47

Ten, kto zatrzymuje się na poboczu drogi, czyni to z własnej woli, wiedząc, że jest nieszczęśnikiem, dlatego że odwrócił się plecami do Miłości Chrystusa. Ponownie stwierdzam, że każdy z nas ma swoje nędze. Jednak nie powinny one nigdy prowadzić nas do odrzucenia Bożego wezwania. Przeciwnie, mając ich świadomość trzeba tym bardziej przylgnąć do Bożego wezwania, zanurzyć się głęboko w Bożej dobroci, jak czynili rycerze osłaniając się swoją zbroją. Owo ecce ego: quia vocasti me! — oto jestem, przecież mnie wołałeś! (1 Sm 3, 6.9), to nasza obrona. Nie odrzucajmy Bożego wezwania z powodu naszych nędz, ale atakujmy nędze właśnie dlatego, że wezwał nas Bóg.

Kiedy pojawia się trudność i pokusa, diabeł niejeden raz chce zmusić nas do następującego rozumowania: skoro masz tę nędzę, to znak, że Bóg cię nie powołuje, nie możesz iść dalej naprzód.

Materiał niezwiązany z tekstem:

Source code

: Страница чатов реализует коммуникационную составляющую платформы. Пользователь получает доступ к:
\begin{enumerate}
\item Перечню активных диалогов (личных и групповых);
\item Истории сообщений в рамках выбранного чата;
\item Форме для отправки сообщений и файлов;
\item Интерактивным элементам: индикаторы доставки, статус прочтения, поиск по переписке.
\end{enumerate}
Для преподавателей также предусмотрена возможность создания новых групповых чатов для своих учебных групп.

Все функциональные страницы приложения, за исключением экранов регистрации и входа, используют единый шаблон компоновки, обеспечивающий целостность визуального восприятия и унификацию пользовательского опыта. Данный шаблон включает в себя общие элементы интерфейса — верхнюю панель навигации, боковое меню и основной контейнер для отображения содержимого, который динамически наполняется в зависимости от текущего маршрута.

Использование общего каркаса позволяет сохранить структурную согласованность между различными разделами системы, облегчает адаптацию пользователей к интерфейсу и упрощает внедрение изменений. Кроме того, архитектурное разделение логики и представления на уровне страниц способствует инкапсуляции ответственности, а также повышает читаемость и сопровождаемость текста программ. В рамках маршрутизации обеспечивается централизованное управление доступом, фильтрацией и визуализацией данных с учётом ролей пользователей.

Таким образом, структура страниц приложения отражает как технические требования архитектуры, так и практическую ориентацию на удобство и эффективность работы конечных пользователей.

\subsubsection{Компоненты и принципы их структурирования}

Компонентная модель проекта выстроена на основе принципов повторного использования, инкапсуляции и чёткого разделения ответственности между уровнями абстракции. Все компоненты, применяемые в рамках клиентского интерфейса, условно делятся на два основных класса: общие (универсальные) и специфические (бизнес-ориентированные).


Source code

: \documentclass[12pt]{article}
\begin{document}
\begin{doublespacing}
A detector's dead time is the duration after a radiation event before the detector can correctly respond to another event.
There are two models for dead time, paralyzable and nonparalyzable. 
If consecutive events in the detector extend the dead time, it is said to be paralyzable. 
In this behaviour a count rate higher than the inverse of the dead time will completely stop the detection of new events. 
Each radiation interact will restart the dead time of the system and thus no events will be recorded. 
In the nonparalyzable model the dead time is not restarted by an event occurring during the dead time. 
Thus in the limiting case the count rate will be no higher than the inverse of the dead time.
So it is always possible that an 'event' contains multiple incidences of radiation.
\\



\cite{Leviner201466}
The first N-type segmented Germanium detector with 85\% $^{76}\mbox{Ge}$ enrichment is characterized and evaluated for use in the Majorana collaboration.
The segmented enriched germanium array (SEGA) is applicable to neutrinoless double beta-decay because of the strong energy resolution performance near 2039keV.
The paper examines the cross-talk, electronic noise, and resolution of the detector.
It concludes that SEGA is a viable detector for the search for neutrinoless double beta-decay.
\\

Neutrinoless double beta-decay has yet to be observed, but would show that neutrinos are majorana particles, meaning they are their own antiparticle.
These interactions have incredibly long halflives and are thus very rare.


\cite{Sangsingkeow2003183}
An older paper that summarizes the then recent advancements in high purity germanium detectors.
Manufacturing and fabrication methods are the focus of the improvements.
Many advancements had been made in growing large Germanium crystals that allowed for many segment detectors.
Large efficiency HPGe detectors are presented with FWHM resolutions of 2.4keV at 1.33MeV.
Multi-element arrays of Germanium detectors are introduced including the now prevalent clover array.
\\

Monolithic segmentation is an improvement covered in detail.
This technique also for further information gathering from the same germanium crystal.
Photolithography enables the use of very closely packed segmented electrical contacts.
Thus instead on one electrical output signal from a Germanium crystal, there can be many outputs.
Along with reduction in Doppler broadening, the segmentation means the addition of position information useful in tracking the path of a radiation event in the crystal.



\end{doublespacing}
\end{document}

Trzeba dostrzec fałsz takiego rozumowania i myśleć: skoro Bóg powołał mnie mimo tej nędzy, z Jego łaską zwyciężę.

Nasze oddanie poniekąd daje nam prawo do łask pomagających pozostać wiernymi drodze, którą podjęliśmy pewnego dnia, dlatego że powołał nas Bóg. Wiara podpowiada nam, że bez względu na okoliczności, nie zabraknie nam tych łask, jeżeli dobrowolnie z nich nie zrezygnujemy. Potrzebna jest jednak nasza współpraca. Polega ona na praktykowaniu cnoty męstwa. Zaś częścią męstwa jest cierpliwość, która jest potrzebna, aby znosić próby, trudności, pokusy i własne nędze. Któż poddany takiej próbie pozostał doskonały? Poczytane mu to będzie za chlubę. Kto mógł zgrzeszyć, a nie zgrzeszył, uczynić źle, a nie uczynił? Dobra jego będą trwałe, a zgromadzenie wyliczać będzie jego miłosierne czyny (Syr 31, 10–11).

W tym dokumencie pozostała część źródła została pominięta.